Apache Druid: Who’s Using It and Why?

Apache Druid: Who’s Using It and Why?

November 17, 2023 data analytics strategy 0
what is apache druid

Image Source: Druid

The past few decades have increased the need for faster data. Some of the catalysts were the push for better data and decisions to be made around advertising. In fact, Adtech has driven much of the real-time data technologies that we have today.

For example, Reddit uses a real-time database to provide transparent reporting to their advertisers that aggregates hundreds of billions of raw data.

What is the real-time database Reddit decided to use?

Druid.

Druid has expanded from a solution that was developed for a single company a decade ago to an open-source solution that is relied upon by thousands of companies like Reddit, Walmart, and Netflix.

In the following article, we will delve deeper into what Druid is, why it has become the choice for many enterprises, and the unique features it offers.

What Is Druid?

Druid is a high-performance, real-time analytics database that allows companies to instantly gain insights from large volumes of event-driven data. Designed for sub-second queries, Druid has found its niche in scenarios where timely analytics is not just a luxury, but a necessity.

Why Companies Use Druid

  • High Query Per Second (QPS): In environments where thousands of queries are being made every second, Druid stands out with its ability to handle high QPS, ensuring that data retrieval remains smooth even under heavy loads.
  • Elastic Architecture: Druid has a loosely coupled architecture that has components for ingestion, queries, and orchestration. These various nodes can be increased and decreased to manage changing demand.
  • Integration with Popular Tools: Druid seamlessly integrates with other popular data tools in the market. For instance, if a company is already using Apache Kafka for stream processing or Apache Hadoop for big data analytics, integrating Druid into their workflow becomes hassle-free.
  • Performance Advantages: When pitted against traditional databases and systems, Druid often comes out on top in terms of speed and efficiency. Its column-oriented storage, distributed architecture, and real-time ingestion capabilities give it a clear performance edge.
  • Real-time Analytics Capabilities: Druid shines when it comes to monitoring and event analysis. Consider a scenario where an e-commerce website wants to monitor user behavior during a flash sale. With Druid, they can get real-time insights into user activity, helping them make instantaneous decisions on stock replenishment, pricing adjustments, and more.
  • Community & Ecosystem: One of Druid’s significant strengths is its open-source nature and the vibrant community behind it. This ensures continuous improvements, a plethora of plugins, and a wide range of community-driven enhancements.

Druid Use Cases

Druid is relied upon by thousands of companies, many of which use Druid at a very large scale. Below, we’ll outline a few examples.

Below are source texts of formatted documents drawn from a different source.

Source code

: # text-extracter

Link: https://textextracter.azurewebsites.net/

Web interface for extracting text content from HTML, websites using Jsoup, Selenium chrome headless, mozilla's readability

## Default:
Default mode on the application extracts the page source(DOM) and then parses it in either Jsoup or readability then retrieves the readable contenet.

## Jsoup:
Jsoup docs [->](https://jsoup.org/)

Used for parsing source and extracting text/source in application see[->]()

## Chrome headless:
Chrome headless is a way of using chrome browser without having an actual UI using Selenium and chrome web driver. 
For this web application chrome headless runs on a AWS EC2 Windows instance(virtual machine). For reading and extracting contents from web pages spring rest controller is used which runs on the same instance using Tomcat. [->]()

Real-time operations: Walmart

Like many businesses, Walmart has data coming from event streams, server logs, and many other raw data sources in order to support its e-commerce and digital strategy.

In order to support analytics-use cases that have these high-volumes and require low-latency– WalmartLabs needed a database that could support real-time analytics.

Initially, WalmartLabs relied on the Hadoop ecosystem (Hive and Presto) for low-latency analytics. However, as data volumes surged, query times increased, hampering swift decision-making. The team sought an OLAP (Online Analytical Processing) engine to efficiently manage both real-time and historical data. They adopted the Druid open-source project, which seamlessly integrated with their existing Kafka and Storm systems.

Druid, a combination of a search engine and a column database, offers fast data ingestion and rapid aggregations. Its unique architecture facilitates quick data scanning and query completion. Druid can also pre-aggregate records during ingestion, resulting in significant storage savings.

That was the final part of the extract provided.